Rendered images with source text
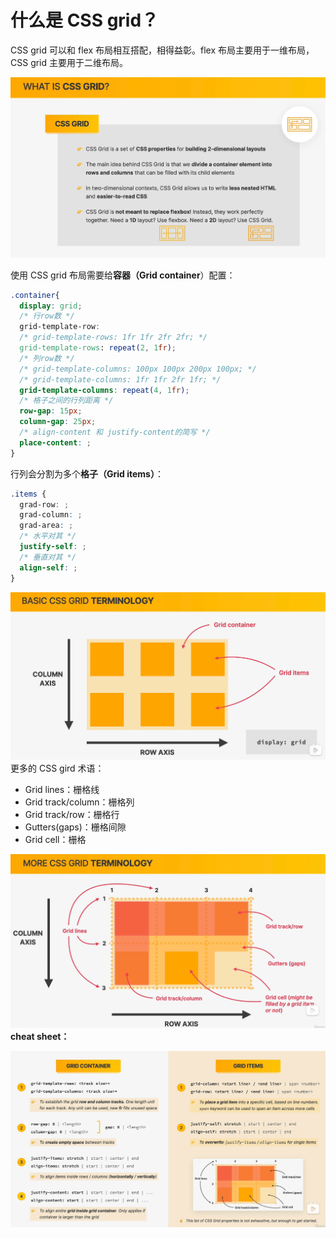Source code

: # 什么是 CSS grid？

CSS grid 可以和 flex 布局相互搭配，相得益彰。flex 布局主要用于一维布局，CSS grid 主要用于二维布局。<br />

![css_22_1](../.vuepress/public/images/css_22_1.png)

使用 CSS grid 布局需要给**容器（Grid container**）配置：

```css
.container{
  display: grid;
  /* 行row数 */
  grid-template-row:
  /* grid-template-rows: 1fr 1fr 2fr 2fr; */
  grid-template-rows: repeat(2, 1fr);
  /* 列row数 */
  /* grid-template-columns: 100px 100px 200px 100px; */
  /* grid-template-columns: 1fr 1fr 2fr 1fr; */
  grid-template-columns: repeat(4, 1fr);
  /* 格子之间的行列距离 */
  row-gap: 15px;
  column-gap: 25px;
  /* align-content 和 justify-content的简写 */
  place-content: ;
}
```

行列会分割为多个**格子（Grid items）**：

```css
.items {
  grad-row: ;
  grad-column: ;
  grad-area: ;
  /* 水平对其 */
  justify-self: ;
  /* 垂直对其 */
  align-self: ;
}
```

![css_22_2](../.vuepress/public/images/css_22_2.png)<br />更多的 CSS gird 术语：

- Grid lines：栅格线
- Grid track/column：栅格列
- Grid track/row：栅格行
- Gutters(gaps)：栅格间隙
- Grid cell：栅格

![css_22_3](../.vuepress/public/images/css_22_3.png)<br />**cheat sheet：**<br />

![css_22_4](../.vuepress/public/images/css_22_4.png)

**WHAT TO WORK ON:** Set down the records above exactly, leaving out pictures.

**RESULT OF THE TASK:**
Source code

: # 什么是 CSS grid？

CSS grid 可以和 flex 布局相互搭配，相得益彰。flex 布局主要用于一维布局，CSS grid 主要用于二维布局。<br />

![css_22_1](../.vuepress/public/images/css_22_1.png)

使用 CSS grid 布局需要给**容器（Grid container**）配置：

```css
.container{
  display: grid;
  /* 行row数 */
  grid-template-row:
  /* grid-template-rows: 1fr 1fr 2fr 2fr; */
  grid-template-rows: repeat(2, 1fr);
  /* 列row数 */
  /* grid-template-columns: 100px 100px 200px 100px; */
  /* grid-template-columns: 1fr 1fr 2fr 1fr; */
  grid-template-columns: repeat(4, 1fr);
  /* 格子之间的行列距离 */
  row-gap: 15px;
  column-gap: 25px;
  /* align-content 和 justify-content的简写 */
  place-content: ;
}
```

行列会分割为多个**格子（Grid items）**：

```css
.items {
  grad-row: ;
  grad-column: ;
  grad-area: ;
  /* 水平对其 */
  justify-self: ;
  /* 垂直对其 */
  align-self: ;
}
```

![css_22_2](../.vuepress/public/images/css_22_2.png)<br />更多的 CSS gird 术语：

- Grid lines：栅格线
- Grid track/column：栅格列
- Grid track/row：栅格行
- Gutters(gaps)：栅格间隙
- Grid cell：栅格

![css_22_3](../.vuepress/public/images/css_22_3.png)<br />**cheat sheet：**<br />

![css_22_4](../.vuepress/public/images/css_22_4.png)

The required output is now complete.